If you use the tidyverse, I don't think add_column()
is the best way, since you need to always reference the original data frame (file
in your example), it's more natural to use mutate()
:
library(tidyverse)
read_csv("Marker, Alleles, Line1, Line2, Line3, Line4, Line5, Line6, Line7
1, C/G, C, Y, C, C, G, Y, N
2, A/T, A, T, T, N, K, T, A
3, G/A, A, N, G, G, G, A, X") %>%
mutate(Allele_A = substring(Alleles,1,1),
Allele_B = substring(Alleles,3,3),
Allele_missing = "N")
Then, for Allele_H, it's a bit more complicated. If I understand correctly, you want to take all values in Line1
to Line7
, select the unique()
ones, and concatenate them together with paste0(.x, collapse="")

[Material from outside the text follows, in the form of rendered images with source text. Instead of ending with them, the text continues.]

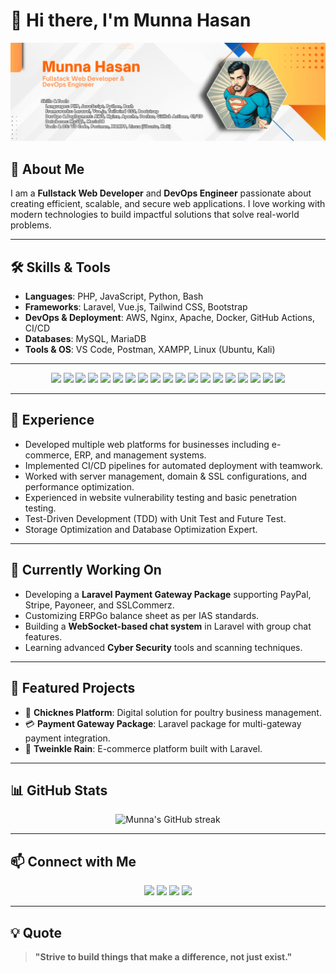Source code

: # 👋 Hi there, I'm Munna Hasan

<p align="center">
  <img src="https://raw.githubusercontent.com/programmermunna/programmermunna/main/banner.png" alt="Munna | Fullstack Web Developer & DevOps Engineer" />
</p>

## 🚀 About Me

I am a **Fullstack Web Developer** and **DevOps Engineer** passionate about creating efficient, scalable, and secure web applications. I love working with modern technologies to build impactful solutions that solve real-world problems.

---

## 🛠️ Skills & Tools

- **Languages**: PHP, JavaScript, Python, Bash
- **Frameworks**: Laravel, Vue.js, Tailwind CSS, Bootstrap
- **DevOps & Deployment**: AWS, Nginx, Apache, Docker, GitHub Actions, CI/CD
- **Databases**: MySQL, MariaDB
- **Tools & OS**: VS Code, Postman, XAMPP, Linux (Ubuntu, Kali)

---

<p align="center">
  <img src="https://img.shields.io/badge/PHP-777BB4?style=for-the-badge&logo=php&logoColor=white" />
  <img src="https://img.shields.io/badge/Laravel-FF2D20?style=for-the-badge&logo=laravel&logoColor=white" />
  <img src="https://img.shields.io/badge/JavaScript-F7DF1E?style=for-the-badge&logo=javascript&logoColor=black" />
  <img src="https://img.shields.io/badge/Vue.js-42b883?style=for-the-badge&logo=vue.js&logoColor=white" />
  <img src="https://img.shields.io/badge/TailwindCSS-06B6D4?style=for-the-badge&logo=tailwindcss&logoColor=white" />
  <img src="https://img.shields.io/badge/Bootstrap-7952B3?style=for-the-badge&logo=bootstrap&logoColor=white" />
  <img src="https://img.shields.io/badge/MySQL-005C84?style=for-the-badge&logo=mysql&logoColor=white" />
  <img src="https://img.shields.io/badge/MariaDB-003545?style=for-the-badge&logo=mariadb&logoColor=white" />
  <img src="https://img.shields.io/badge/Python-3776AB?style=for-the-badge&logo=python&logoColor=white" />
  <img src="https://img.shields.io/badge/Bash-4EAA25?style=for-the-badge&logo=gnubash&logoColor=white" />
  <img src="https://img.shields.io/badge/AWS-232F3E?style=for-the-badge&logo=amazonaws&logoColor=white" />
  <img src="https://img.shields.io/badge/Nginx-009639?style=for-the-badge&logo=nginx&logoColor=white" />
  <img src="https://img.shields.io/badge/Apache-D22128?style=for-the-badge&logo=apache&logoColor=white" />
  <img src="https://img.shields.io/badge/Docker-2496ED?style=for-the-badge&logo=docker&logoColor=white" />
  <img src="https://img.shields.io/badge/GitHub Actions-2088FF?style=for-the-badge&logo=githubactions&logoColor=white" />
  <img src="https://img.shields.io/badge/CI/CD-009688?style=for-the-badge" />
  <img src="https://img.shields.io/badge/VS Code-007ACC?style=for-the-badge&logo=visualstudiocode&logoColor=white" />
  <img src="https://img.shields.io/badge/Postman-FF6C37?style=for-the-badge&logo=postman&logoColor=white" />
  <img src="https://img.shields.io/badge/Linux-FCC624?style=for-the-badge&logo=linux&logoColor=black" />
</p>

---

## 💼 Experience

- Developed multiple web platforms for businesses including e-commerce, ERP, and management systems.
- Implemented CI/CD pipelines for automated deployment with teamwork.
- Worked with server management, domain & SSL configurations, and performance optimization.
- Experienced in website vulnerability testing and basic penetration testing.
- Test-Driven Development (TDD) with Unit Test and Future Test.
- Storage Optimization and Database Optimization Expert.

---

## 🎯 Currently Working On

- Developing a **Laravel Payment Gateway Package** supporting PayPal, Stripe, Payoneer, and SSLCommerz.
- Customizing ERPGo balance sheet as per IAS standards.
- Building a **WebSocket-based chat system** in Laravel with group chat features.
- Learning advanced **Cyber Security** tools and scanning techniques.

---

## 🌟 Featured Projects

- 🐔 **Chicknes Platform**: Digital solution for poultry business management.
- 💳 **Payment Gateway Package**: Laravel package for multi-gateway payment integration.
- 🛒 **Tweinkle Rain**: E-commerce platform built with Laravel.

---

## 📊 GitHub Stats

<p align="center">
<!--   <img src="https://github-readme-stats.vercel.app/api?username=programmermunna&show_icons=true&theme=tokyonight" alt="Munna's GitHub stats" />   -->
  <img src="https://github-readme-streak-stats.herokuapp.com/?user=programmermunna&theme=tokyonight" alt="Munna's GitHub streak" />
</p>

---

## 📫 Connect with Me

<p align="center">
  <a href="https://programmermunna.github.io"><img src="https://img.shields.io/badge/Website-007ACC?style=for-the-badge&logo=googlechrome&logoColor=white" /></a>
  <a href="mailto:programmermunna@gmail.com"><img src="https://img.shields.io/badge/Email-D14836?style=for-the-badge&logo=gmail&logoColor=white" /></a>
  <a href="https://linkedin.com/in/programmermunna"><img src="https://img.shields.io/badge/LinkedIn-0A66C2?style=for-the-badge&logo=linkedin&logoColor=white" /></a>
  <a href="https://facebook.com/programmermunna"><img src="https://img.shields.io/badge/Facebook-1877F2?style=for-the-badge&logo=facebook&logoColor=white" /></a>
</p>

---

## 💡 Quote

> **"Strive to build things that make a difference, not just exist."**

. Since you don't want to name each of the columns manually, you will want to select them using e.g. starts_with("Line")
, that means you have to use a function that accepts selecting, such as across()
. The additional difficulty is that you need to work on rows, since a standard mutate()

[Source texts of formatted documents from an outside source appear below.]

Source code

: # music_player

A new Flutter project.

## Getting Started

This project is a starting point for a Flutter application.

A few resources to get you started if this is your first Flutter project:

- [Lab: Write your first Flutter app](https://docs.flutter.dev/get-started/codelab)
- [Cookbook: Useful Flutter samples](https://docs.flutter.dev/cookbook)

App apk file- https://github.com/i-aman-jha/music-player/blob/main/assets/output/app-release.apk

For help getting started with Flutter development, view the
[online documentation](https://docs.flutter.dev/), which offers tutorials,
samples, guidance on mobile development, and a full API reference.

would collapse each column. So that gives this somewhat big expression:
library(tidyverse)
read_csv("Marker, Alleles, Line1, Line2, Line3, Line4, Line5, Line6, Line7
1, C/G, C, Y, C, C, G, Y, N
2, A/T, A, T, T, N, K, T, A
3, G/A, A, N, G, G, G, A, X") %>%
mutate(Allele_A=substring(Alleles,1,1),
Allele_B=substring(Alleles,3,3),
Allele_missing="N") %>%
rowwise() %>%
mutate(Allele_H = paste0(unique(c_across(starts_with("Line"))),collapse=""))
Where the last column is:
... %>%
pull(Allele_H)
#> [1] "CYGN" "ATNK" "ANGX"
Of course, you can separate the function that generate Allele_H, especially if you want to add some sorting or some complex operation:
get_H <- function(vec){
c_across(all_of(vec)) %>%
unique() %>%
sort() %>%
paste0(collapse = "")
}
read_csv("Marker, Alleles, Line1, Line2, Line3, Line4, Line5, Line6, Line7
1, C/G, C, Y, C, C, G, Y, N
2, A/T, A, T, T, N, K, T, A
3, G/A, A, N, G, G, G, A, X") %>%
mutate(Allele_A=substring(Alleles,1,1),
Allele_B=substring(Alleles,3,3),
Allele_missing="N") %>%
rowwise() %>%
mutate(Allele_H = get_H(starts_with("Line"))) %>%
pull(Allele_H)
#> [1] "CGNY" "AKNT" "AGNX"